This work used VS-Lite developed by Tolwinski-Ward et al.75,76,77 to generate our pseudo-TRW network because of its overall skill79,81, simplicity, and capacity to be widely applied to the PAGES 2k sites. VS-Lite takes monthly temperature and precipitation signals as input, and emulates a threshold-dependent tree-ring monthly growth response to the climate with piece-wise linear growth response functions (Eq. (1)) determined by four parameters: the lower and upper thresholds for temperature and soil moisture, respectively:

$${g}_{V}(V)=\left\{\begin{array}{lcl}0 & {\rm{if}} & V\le {V}_{1}\\ (V-{V}_{1})/({V}_{2}-{V}_{1}) & {\rm{if}} & {V}_{1}\le V\le {V}_{2}\\ 1 & {\rm{if}} & {V}_{2}\le V\end{array}\right.,$$
(1)

where V represents T (temperature) or M (moisture).
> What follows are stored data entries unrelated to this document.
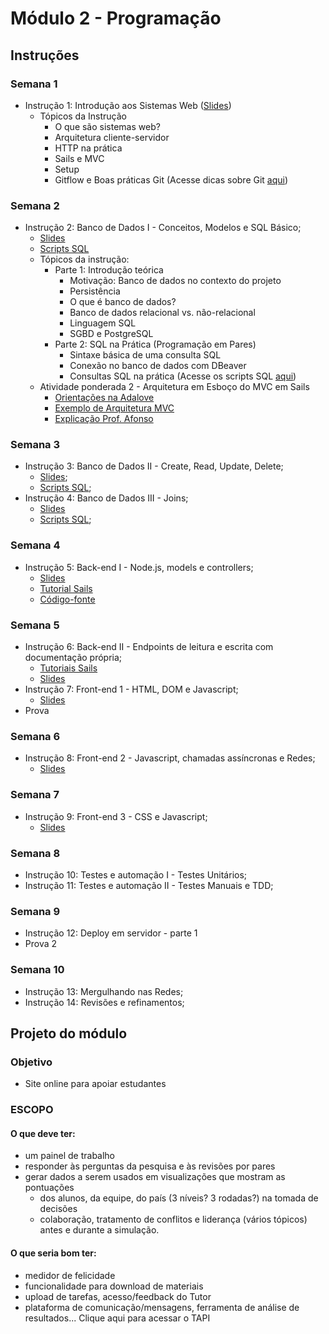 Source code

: # Módulo 2 - Programação

## Instruções
### Semana 1
- Instrução 1: Introdução aos Sistemas Web ([Slides](https://drive.google.com/file/d/1ahlSRPVw7F503nEQ_1Rm4qsg7wcGTxuD/view?usp=drive_link))
  - Tópicos da Instrução
    - O que são sistemas web?
    - Arquitetura cliente-servidor
    - HTTP na prática
    - Sails e MVC
    - Setup
    - Gitflow e Boas práticas Git (Acesse dicas sobre Git [aqui](https://github.com/kterra/Inteli-2024-1B/blob/main/materiais/dicas-git/README.md))


### Semana 2
- Instrução 2: Banco de Dados I - Conceitos, Modelos e SQL Básico;
  - [Slides](https://drive.google.com/file/d/1XhHbDjkNi8Kj_cbdHsM9nsn9c5urVEMF/view?usp=drive_link)
  - [Scripts SQL](https://github.com/kterra/Inteli-2024-1B/tree/main/src/instrucao-02)
  - Tópicos da instrução:
    - Parte 1: Introdução teórica
      - Motivação: Banco de dados no contexto do projeto
      - Persistência
      - O que é banco de dados?
      - Banco de dados relacional vs. não-relacional
      - Linguagem SQL
      - SGBD e PostgreSQL
    - Parte 2: SQL na Prática (Programação em Pares)
      - Sintaxe básica de uma consulta SQL
      - Conexão no banco de dados com DBeaver
      - Consultas SQL na prática (Acesse os scripts SQL [aqui](https://github.com/kterra/Inteli-2024-1B/tree/main/src/instrucao-2))
  - Atividade ponderada 2 - Arquitetura em Esboço do MVC em Sails
    - [Orientações na Adalove](https://github.com/kterra/Inteli-2024-1B/blob/main/materiais/ponderada-2/orientacoes-adalove.md)
    - [Exemplo de Arquitetura MVC](https://github.com/kterra/Inteli-2024-1B/blob/main/materiais/ponderada-2/README.md)
    - [Explicação Prof. Afonso](https://www.youtube.com/live/hS57_fgOadA?si=IDDKPkOCCX4Ut6DZ)

### Semana 3
- Instrução 3: Banco de Dados II - Create, Read, Update, Delete;
  - [Slides](https://drive.google.com/file/d/1aTmmSGMTYNfGKnEdO5cS0u5ouIaqvsKy/view?usp=drive_link);
  - [Scripts SQL](https://github.com/kterra/Inteli-2024-1B/tree/main/src/instrucao-03);
- Instrução 4: Banco de Dados III - Joins; 
  - [Slides](https://drive.google.com/file/d/1r8elJODTtcvY5OlxVPDjIabKsWMgZIzN/view?usp=drive_link)
  - [Scripts SQL](https://github.com/kterra/Inteli-2024-1B/tree/main/src/instrucao-04);

### Semana 4
- Instrução 5: Back-end I - Node.js, models e controllers;
  - [Slides](https://drive.google.com/file/d/1hGakif5ofCDAzM6jtHPyG9l3IgC-MF5S/view?usp=drive_link)
  - [Tutorial Sails](https://github.com/kterra/Inteli-2024-1B/tree/main/materiais/tutorial-sails/tutorial-sails-part1.md)
  - [Código-fonte](https://drive.google.com/drive/folders/10Yvq56R7e9te8_RERnYvbSKHcyj8EQg1?usp=drive_link)

### Semana 5
- Instrução 6: Back-end II - Endpoints de leitura e escrita com documentação própria;
  - [Tutoriais Sails](https://github.com/kterra/Inteli-2024-1B/tree/main/materiais/tutorial-sails)
  - [Slides](https://drive.google.com/drive/folders/1mOIkZ6JpzXNTJnBmweQ0nw5Dold-UNMg?usp=drive_link)
- Instrução 7: Front-end 1 - HTML, DOM e Javascript;
  - [Slides](https://drive.google.com/file/d/16dzHCUVV9Zz1DyHgG61_l03aILgJkIz3/view?usp=drive_link)
- Prova

### Semana 6
- Instrução 8: Front-end 2 - Javascript, chamadas assíncronas e Redes;
  - [Slides](https://drive.google.com/drive/folders/1kw-xK3sYGSbmDQ8a4HXOz2ypJJ5aXog3?usp=drive_link)
 
### Semana 7
- Instrução 9: Front-end 3 - CSS e Javascript;
  - [Slides](https://drive.google.com/file/d/1F2hWZNs6sqfQ1UsRNwv6qi4M-kOawv-N/view?usp=drive_link)

### Semana 8 
- Instrução 10: Testes e automação I - Testes Unitários;
- Instrução 11: Testes e automação II - Testes Manuais e TDD;

### Semana 9
- Instrução 12: Deploy em servidor - parte 1
- Prova 2

### Semana 10
- Instrução 13: Mergulhando nas Redes;
- Instrução 14: Revisões e refinamentos;

## Projeto do módulo
### Objetivo
- Site online para apoiar estudantes

### ESCOPO
#### O que deve ter:
- um painel de trabalho
- responder às perguntas da pesquisa e às revisões por pares
- gerar dados a serem usados em visualizações que mostram as pontuações
  - dos alunos, da equipe, do país (3 níveis? 3 rodadas?) na tomada de decisões
  - colaboração, tratamento de conflitos e liderança (vários tópicos) antes e durante
a simulação.

#### O que seria bom ter:
- medidor de felicidade
- funcionalidade para download de materiais
- upload de tarefas, acesso/feedback do Tutor
- plataforma de comunicação/mensagens, ferramenta de análise de resultados...
Clique aqui para acessar o TAPI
The overall growth response is then the minimum of these two response functions modulated by the insolation-based growth response (gE) (Eq. (2)), which is determined by the latitude of the site, and the final output TRW is the standardized series of the annual integration of the monthly growths, with an error term added on (Eq. (3)):

$$g={g}_{E}\ast \min \{{g}_{T},{g}_{M}\},$$
(2)
$${\rm{TRW}}={\rm{standardize}}\left({\int }_{{t}_{s}}^{{t}_{e}}gdt\right)+\zeta ,$$
(3)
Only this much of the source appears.